On December 11, 2023 12:47:06 PM GMT+01:00, Richard Brown <rbrown@suse.de> wrote:
On 2023-12-11 12:39, Thorsten Bro | openSUSE Member wrote:
Hi all,

Am 2023-12-11 11:58, schrieb Richard Brown:
On 2023-12-11 11:32, Patrick Fitzgerald wrote:
To my mind, this is all about the difference between "asking for
permission vs asking for forgiveness".

Linux has thrived, in part, because people have acted first and asked
for forgiveness later.

Personally I think the current logos are fine, but if the community
feels that they want to change them, let them come up with
alternatives that be submitted to Suse as suggestions. Suse have every
right to refuse the submissions, but who knows, someone out there
might come out with the perfect logo. 

On the other hand, I think that money is better spent on events and
infrastructure than trademark lawyers... but having enough for both
would be even better ;)

I think something as important to the project as its legal identity is too risky to be playing fast and loose with.
Permission absolutely should be found rather than seeking forgiveness over a topic of this magnitude.

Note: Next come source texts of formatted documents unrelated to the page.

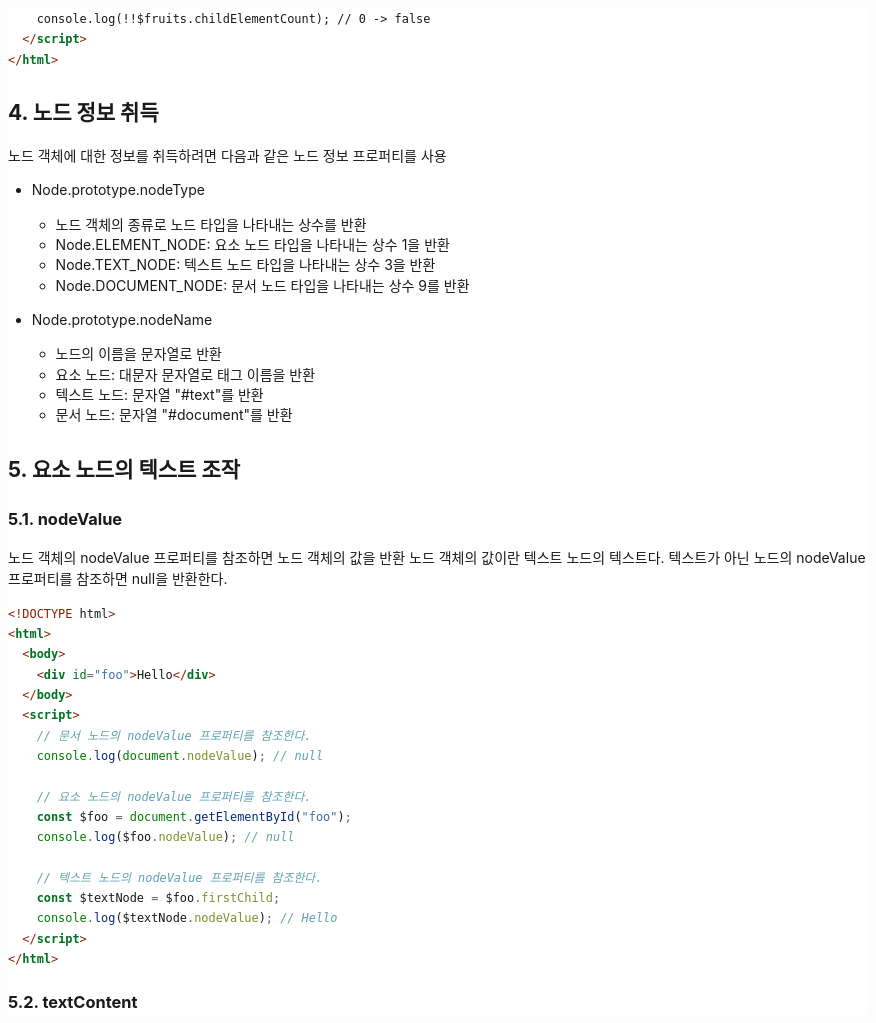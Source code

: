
 ```html
    console.log(!!$fruits.childElementCount); // 0 -> false
  </script>
</html>
```

## 4. 노드 정보 취득

노드 객체에 대한 정보를 취득하려면 다음과 같은 노드 정보 프로퍼티를 사용

- Node.prototype.nodeType

  - 노드 객체의 종류로 노드 타입을 나타내는 상수를 반환
  - Node.ELEMENT_NODE: 요소 노드 타입을 나타내는 상수 1을 반환
  - Node.TEXT_NODE: 텍스트 노드 타입을 나타내는 상수 3을 반환
  - Node.DOCUMENT_NODE: 문서 노드 타입을 나타내는 상수 9를 반환

- Node.prototype.nodeName
  - 노드의 이름을 문자열로 반환
  - 요소 노드: 대문자 문자열로 태그 이름을 반환
  - 텍스트 노드: 문자열 "#text"를 반환
  - 문서 노드: 문자열 "#document"를 반환

## 5. 요소 노드의 텍스트 조작

### 5.1. nodeValue

노드 객체의 nodeValue 프로퍼티를 참조하면 노드 객체의 값을 반환
노드 객체의 값이란 텍스트 노드의 텍스트다.
텍스트가 아닌 노드의 nodeValue 프로퍼티를 참조하면 null을 반환한다.

```html
<!DOCTYPE html>
<html>
  <body>
    <div id="foo">Hello</div>
  </body>
  <script>
    // 문서 노드의 nodeValue 프로퍼티를 참조한다.
    console.log(document.nodeValue); // null

    // 요소 노드의 nodeValue 프로퍼티를 참조한다.
    const $foo = document.getElementById("foo");
    console.log($foo.nodeValue); // null

    // 텍스트 노드의 nodeValue 프로퍼티를 참조한다.
    const $textNode = $foo.firstChild;
    console.log($textNode.nodeValue); // Hello
  </script>
</html>
```

### 5.2. textContent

And we have 8000+ votes now for something SUSE will totally have the right to ignore..that would be a waste of a lot of peoples efforts, which I think is more valuable than any amount of money...but that's the path we've found ourselves on with things being pushed first and only considered later.

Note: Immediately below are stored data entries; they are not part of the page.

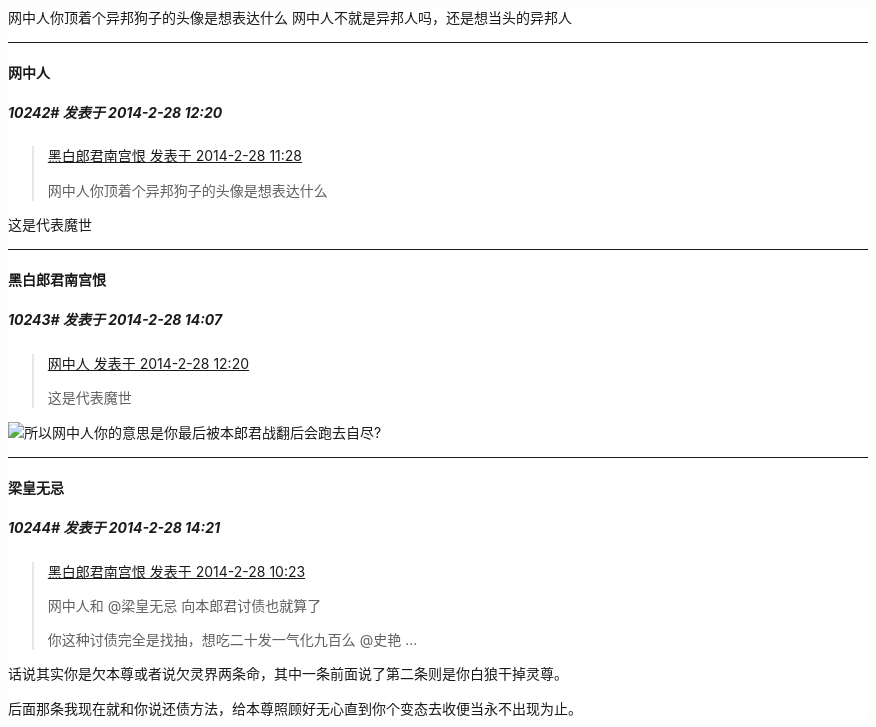 网中人你顶着个异邦狗子的头像是想表达什么</blockquote>
网中人不就是异邦人吗，还是想当头的异邦人







-----

####  网中人  
##### 10242#       发表于 2014-2-28 12:20



<blockquote><a href="httphttps://bbs.saraba1st.com/2b/forum.php?mod=redirect&amp;goto=findpost&amp;pid=24634275&amp;ptid=346283" target="_blank">黑白郎君南宫恨 发表于 2014-2-28 11:28</a>

网中人你顶着个异邦狗子的头像是想表达什么</blockquote>
这是代表魔世







-----

####  黑白郎君南宫恨  
##### 10243#       发表于 2014-2-28 14:07



<blockquote><a href="httphttps://bbs.saraba1st.com/2b/forum.php?mod=redirect&amp;goto=findpost&amp;pid=24634832&amp;ptid=346283" target="_blank">网中人 发表于 2014-2-28 12:20</a>

这是代表魔世</blockquote>
<img src="https://static.saraba1st.com/image/smiley/zdl/161.gif" referrerpolicy="no-referrer">所以网中人你的意思是你最后被本郎君战翻后会跑去自尽?







-----

####  梁皇无忌  
##### 10244#       发表于 2014-2-28 14:21



<blockquote><a href="httphttps://bbs.saraba1st.com/2b/forum.php?mod=redirect&amp;goto=findpost&amp;pid=24633487&amp;ptid=346283" target="_blank">黑白郎君南宫恨 发表于 2014-2-28 10:23</a>

网中人和 @梁皇无忌 向本郎君讨债也就算了

你这种讨债完全是找抽，想吃二十发一气化九百么 @史艳 ...</blockquote>
话说其实你是欠本尊或者说欠灵界两条命，其中一条前面说了第二条则是你白狼干掉灵尊。


后面那条我现在就和你说还债方法，给本尊照顾好无心直到你个变态去收便当永不出现为止。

Sorry to say, but here is the reality check - Community 1 - Trademark
lawyers 0 - some of them even created by SUSE employees *shocking
news*.

- https://en.opensuse.org/openSUSE:Testing_Core_team
- https://en.opensuse.org/openSUSE:Weekly_news_team
- https://en.opensuse.org/openSUSE:Medical_team
- https://en.opensuse.org/openSUSE:Release_team
- https://en.opensuse.org/openSUSE:SoCalSUSE
- https://en.opensuse.org/openSUSE:ALP/ArchitectureTeam
- https://en.opensuse.org/openSUSE:Education_team
- https://en.opensuse.org/openSUSE:Heroes
- https://en.opensuse.org/openSUSE:Video (yup, that was me, and I even
got agreement by the board for it)

=) community projects must be hard for lawyers

Reality check

the vast majority of those logos are utilising the 'Button' brand, which was intentionally NOT trademarked to allow a much more liberal use, reuse, and modification of it, without needing to request anything from the Board (The trademark guidelines applies to the Trademarks..obviously..)

https://en.opensuse.org/openSUSE:Artwork_brand#Buttons

"The round button can be freely colored and combined with other graphical elements to form spinners or project logos. It is also allowed to give it custom color treatment."

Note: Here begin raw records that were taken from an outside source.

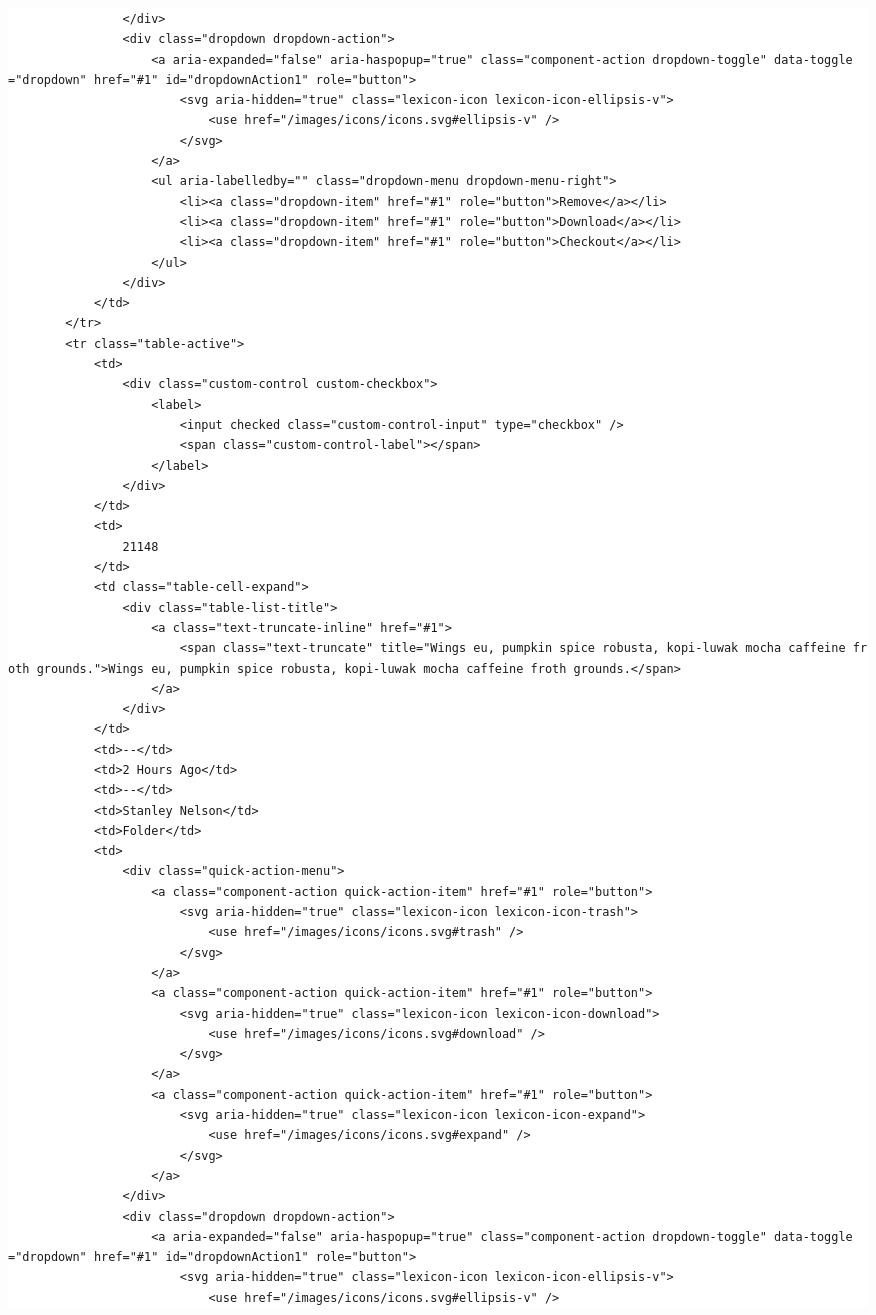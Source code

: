 					</div>
					<div class="dropdown dropdown-action">
						<a aria-expanded="false" aria-haspopup="true" class="component-action dropdown-toggle" data-toggle="dropdown" href="#1" id="dropdownAction1" role="button">
							<svg aria-hidden="true" class="lexicon-icon lexicon-icon-ellipsis-v">
								<use href="/images/icons/icons.svg#ellipsis-v" />
							</svg>
						</a>
						<ul aria-labelledby="" class="dropdown-menu dropdown-menu-right">
							<li><a class="dropdown-item" href="#1" role="button">Remove</a></li>
							<li><a class="dropdown-item" href="#1" role="button">Download</a></li>
							<li><a class="dropdown-item" href="#1" role="button">Checkout</a></li>
						</ul>
					</div>
				</td>
			</tr>
			<tr class="table-active">
				<td>
					<div class="custom-control custom-checkbox">
						<label>
							<input checked class="custom-control-input" type="checkbox" />
							<span class="custom-control-label"></span>
						</label>
					</div>
				</td>
				<td>
					21148
				</td>
				<td class="table-cell-expand">
					<div class="table-list-title">
						<a class="text-truncate-inline" href="#1">
							<span class="text-truncate" title="Wings eu, pumpkin spice robusta, kopi-luwak mocha caffeine froth grounds.">Wings eu, pumpkin spice robusta, kopi-luwak mocha caffeine froth grounds.</span>
						</a>
					</div>
				</td>
				<td>--</td>
				<td>2 Hours Ago</td>
				<td>--</td>
				<td>Stanley Nelson</td>
				<td>Folder</td>
				<td>
					<div class="quick-action-menu">
						<a class="component-action quick-action-item" href="#1" role="button">
							<svg aria-hidden="true" class="lexicon-icon lexicon-icon-trash">
								<use href="/images/icons/icons.svg#trash" />
							</svg>
						</a>
						<a class="component-action quick-action-item" href="#1" role="button">
							<svg aria-hidden="true" class="lexicon-icon lexicon-icon-download">
								<use href="/images/icons/icons.svg#download" />
							</svg>
						</a>
						<a class="component-action quick-action-item" href="#1" role="button">
							<svg aria-hidden="true" class="lexicon-icon lexicon-icon-expand">
								<use href="/images/icons/icons.svg#expand" />
							</svg>
						</a>
					</div>
					<div class="dropdown dropdown-action">
						<a aria-expanded="false" aria-haspopup="true" class="component-action dropdown-toggle" data-toggle="dropdown" href="#1" id="dropdownAction1" role="button">
							<svg aria-hidden="true" class="lexicon-icon lexicon-icon-ellipsis-v">
								<use href="/images/icons/icons.svg#ellipsis-v" />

But the core point at hand here is that a vote has been triggered under the premise of changing the Project's main logo

The project's main logo is not based on the "Buttons" logo, but is a formally, legally, registered trademark, owned by SUSE.

And so, I think SUSE's formal, public, consent should be clearly given to the Project before we go replacing their logo, with clear parameters of what sort of new logo would be acceptable and what not.

It's their brand, not ours, we just get to use it.